**EXCERPTED RECORDS**
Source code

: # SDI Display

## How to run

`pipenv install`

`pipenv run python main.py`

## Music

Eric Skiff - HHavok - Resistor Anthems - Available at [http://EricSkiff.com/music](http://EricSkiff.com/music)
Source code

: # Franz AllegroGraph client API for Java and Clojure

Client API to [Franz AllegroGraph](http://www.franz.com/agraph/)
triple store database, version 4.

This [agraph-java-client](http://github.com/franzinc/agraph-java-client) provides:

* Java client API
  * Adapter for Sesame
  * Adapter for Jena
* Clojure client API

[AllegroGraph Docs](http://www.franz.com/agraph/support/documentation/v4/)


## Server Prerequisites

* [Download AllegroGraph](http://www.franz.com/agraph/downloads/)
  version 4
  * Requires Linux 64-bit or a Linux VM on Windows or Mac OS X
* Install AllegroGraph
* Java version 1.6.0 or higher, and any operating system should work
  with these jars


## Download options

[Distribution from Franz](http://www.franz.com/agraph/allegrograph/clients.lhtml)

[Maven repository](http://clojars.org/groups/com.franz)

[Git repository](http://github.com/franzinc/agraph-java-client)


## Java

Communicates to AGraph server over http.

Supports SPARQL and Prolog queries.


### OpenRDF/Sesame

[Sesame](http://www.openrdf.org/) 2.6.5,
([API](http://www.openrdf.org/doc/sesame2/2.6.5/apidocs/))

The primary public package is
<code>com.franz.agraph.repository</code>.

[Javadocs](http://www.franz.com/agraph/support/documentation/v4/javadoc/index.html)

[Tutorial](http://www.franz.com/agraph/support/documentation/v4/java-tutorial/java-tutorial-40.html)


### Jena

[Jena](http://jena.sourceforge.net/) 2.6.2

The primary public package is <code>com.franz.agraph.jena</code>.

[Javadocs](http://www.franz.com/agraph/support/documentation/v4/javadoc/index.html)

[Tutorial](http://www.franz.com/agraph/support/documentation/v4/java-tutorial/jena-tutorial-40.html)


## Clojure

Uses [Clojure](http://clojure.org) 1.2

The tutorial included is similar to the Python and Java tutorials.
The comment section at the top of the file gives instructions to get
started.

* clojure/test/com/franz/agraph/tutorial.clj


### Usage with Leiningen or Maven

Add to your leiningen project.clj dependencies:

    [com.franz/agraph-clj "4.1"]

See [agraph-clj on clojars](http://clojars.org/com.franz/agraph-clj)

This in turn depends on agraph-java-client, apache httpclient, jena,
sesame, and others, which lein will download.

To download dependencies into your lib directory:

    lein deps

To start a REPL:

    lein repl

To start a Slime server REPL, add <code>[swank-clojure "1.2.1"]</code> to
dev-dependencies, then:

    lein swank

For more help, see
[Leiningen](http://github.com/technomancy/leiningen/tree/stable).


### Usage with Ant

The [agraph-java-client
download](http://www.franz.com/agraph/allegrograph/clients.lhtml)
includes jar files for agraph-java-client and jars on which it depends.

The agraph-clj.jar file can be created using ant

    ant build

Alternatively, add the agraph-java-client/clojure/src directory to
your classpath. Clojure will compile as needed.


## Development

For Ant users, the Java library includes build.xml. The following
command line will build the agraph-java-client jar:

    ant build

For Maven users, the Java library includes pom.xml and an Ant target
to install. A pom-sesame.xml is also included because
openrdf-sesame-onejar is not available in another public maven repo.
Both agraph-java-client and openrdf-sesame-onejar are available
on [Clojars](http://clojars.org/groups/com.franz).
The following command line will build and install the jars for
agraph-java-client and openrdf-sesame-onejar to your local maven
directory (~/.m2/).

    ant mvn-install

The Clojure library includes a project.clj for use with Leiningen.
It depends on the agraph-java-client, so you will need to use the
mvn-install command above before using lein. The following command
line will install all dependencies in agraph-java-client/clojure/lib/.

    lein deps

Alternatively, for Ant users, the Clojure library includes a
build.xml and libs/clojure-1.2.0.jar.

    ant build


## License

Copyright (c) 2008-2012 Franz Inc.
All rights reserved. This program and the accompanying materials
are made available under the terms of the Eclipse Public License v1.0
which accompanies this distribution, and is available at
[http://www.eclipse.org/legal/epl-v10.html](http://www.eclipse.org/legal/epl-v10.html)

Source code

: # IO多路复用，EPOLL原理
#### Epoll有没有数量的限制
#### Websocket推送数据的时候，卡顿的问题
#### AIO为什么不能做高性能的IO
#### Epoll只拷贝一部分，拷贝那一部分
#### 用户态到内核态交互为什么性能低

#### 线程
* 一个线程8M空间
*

**EXERCISE DESCRIPTION**
Where a line of the material holds the word "build", copy that line.

**EXERCISE RESPONSE**
    ant build
For Ant users, the Java library includes build.xml. The following
command line will build the agraph-java-client jar:
    ant build
The following command line will build and install the jars for
build.xml and libs/clojure-1.2.0.jar.
    ant build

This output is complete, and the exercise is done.